* **REQUIREMENT**
Copy each line below holding "fouth".
---------- RECORD EXCERPTS ----------
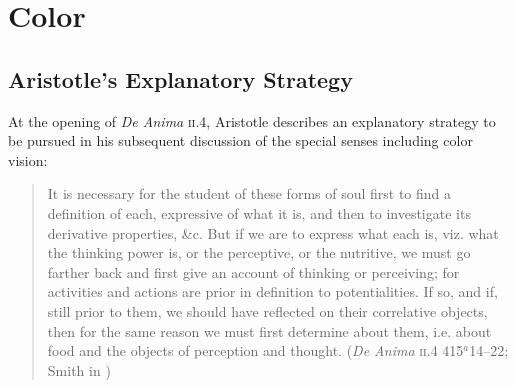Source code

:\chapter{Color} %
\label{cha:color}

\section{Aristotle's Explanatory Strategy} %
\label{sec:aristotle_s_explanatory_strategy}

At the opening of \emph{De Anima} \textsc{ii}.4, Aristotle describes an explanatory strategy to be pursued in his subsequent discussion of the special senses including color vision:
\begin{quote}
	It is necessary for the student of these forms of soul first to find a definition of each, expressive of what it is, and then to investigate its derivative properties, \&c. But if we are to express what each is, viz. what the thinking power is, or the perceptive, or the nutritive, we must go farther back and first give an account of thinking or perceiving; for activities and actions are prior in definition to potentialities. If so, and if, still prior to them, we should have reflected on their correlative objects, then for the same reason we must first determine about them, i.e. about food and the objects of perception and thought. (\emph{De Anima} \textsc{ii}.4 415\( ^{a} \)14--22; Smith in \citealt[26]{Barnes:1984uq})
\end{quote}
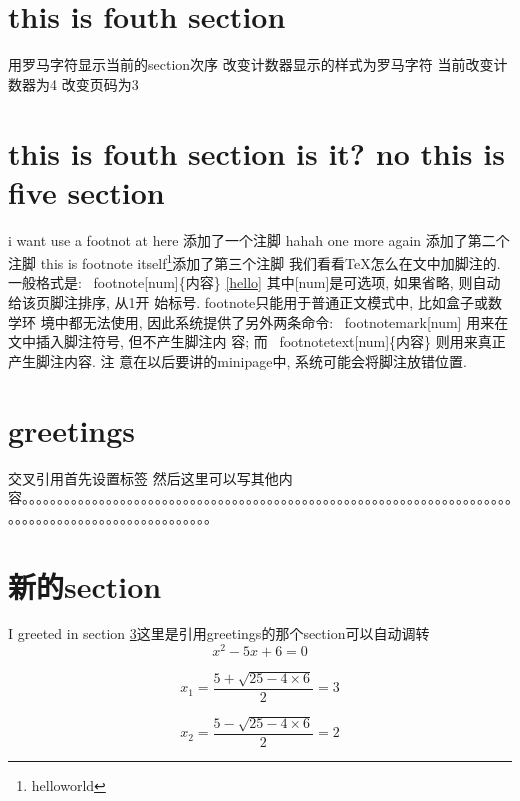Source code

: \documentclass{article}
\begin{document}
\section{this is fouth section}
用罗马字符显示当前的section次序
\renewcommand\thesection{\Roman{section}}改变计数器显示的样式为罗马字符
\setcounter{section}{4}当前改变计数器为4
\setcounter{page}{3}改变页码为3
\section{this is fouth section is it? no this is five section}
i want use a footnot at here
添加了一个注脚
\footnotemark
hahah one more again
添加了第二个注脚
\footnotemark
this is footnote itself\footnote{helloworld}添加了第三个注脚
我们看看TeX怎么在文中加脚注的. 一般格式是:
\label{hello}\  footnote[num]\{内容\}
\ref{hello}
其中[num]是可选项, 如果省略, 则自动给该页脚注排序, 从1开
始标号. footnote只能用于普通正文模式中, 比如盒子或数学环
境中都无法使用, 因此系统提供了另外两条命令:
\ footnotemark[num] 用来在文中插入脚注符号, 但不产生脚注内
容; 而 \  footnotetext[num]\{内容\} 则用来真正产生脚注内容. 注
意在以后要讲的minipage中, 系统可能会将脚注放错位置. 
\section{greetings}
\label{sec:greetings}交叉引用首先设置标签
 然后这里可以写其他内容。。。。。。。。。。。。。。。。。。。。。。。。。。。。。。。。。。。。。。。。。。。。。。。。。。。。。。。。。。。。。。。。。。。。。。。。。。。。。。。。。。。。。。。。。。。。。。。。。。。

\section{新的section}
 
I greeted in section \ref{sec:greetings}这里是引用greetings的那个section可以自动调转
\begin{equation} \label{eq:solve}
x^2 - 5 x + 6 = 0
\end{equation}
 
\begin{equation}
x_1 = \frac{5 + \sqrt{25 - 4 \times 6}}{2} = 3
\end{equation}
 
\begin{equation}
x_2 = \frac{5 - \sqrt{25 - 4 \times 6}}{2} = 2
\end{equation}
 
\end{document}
----------
---------- RECORD EXCERPTS ----------
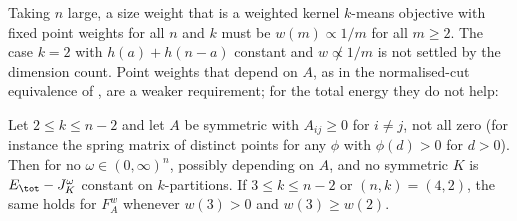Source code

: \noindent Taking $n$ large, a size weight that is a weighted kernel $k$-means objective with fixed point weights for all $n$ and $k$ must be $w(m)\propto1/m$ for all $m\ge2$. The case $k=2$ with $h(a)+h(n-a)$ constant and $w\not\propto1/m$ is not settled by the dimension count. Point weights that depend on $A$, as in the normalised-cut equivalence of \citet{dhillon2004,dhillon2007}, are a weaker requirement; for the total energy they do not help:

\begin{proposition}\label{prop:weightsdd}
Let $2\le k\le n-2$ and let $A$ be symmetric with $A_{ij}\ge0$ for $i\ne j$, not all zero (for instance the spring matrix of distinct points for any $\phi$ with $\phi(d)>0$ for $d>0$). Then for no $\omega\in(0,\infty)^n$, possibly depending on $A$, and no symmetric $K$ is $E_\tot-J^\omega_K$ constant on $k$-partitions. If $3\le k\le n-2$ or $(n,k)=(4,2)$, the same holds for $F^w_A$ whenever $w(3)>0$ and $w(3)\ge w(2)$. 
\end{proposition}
----------
* **ANSWER BOX**
\section{this is fouth section}
\section{this is fouth section is it? no this is five section}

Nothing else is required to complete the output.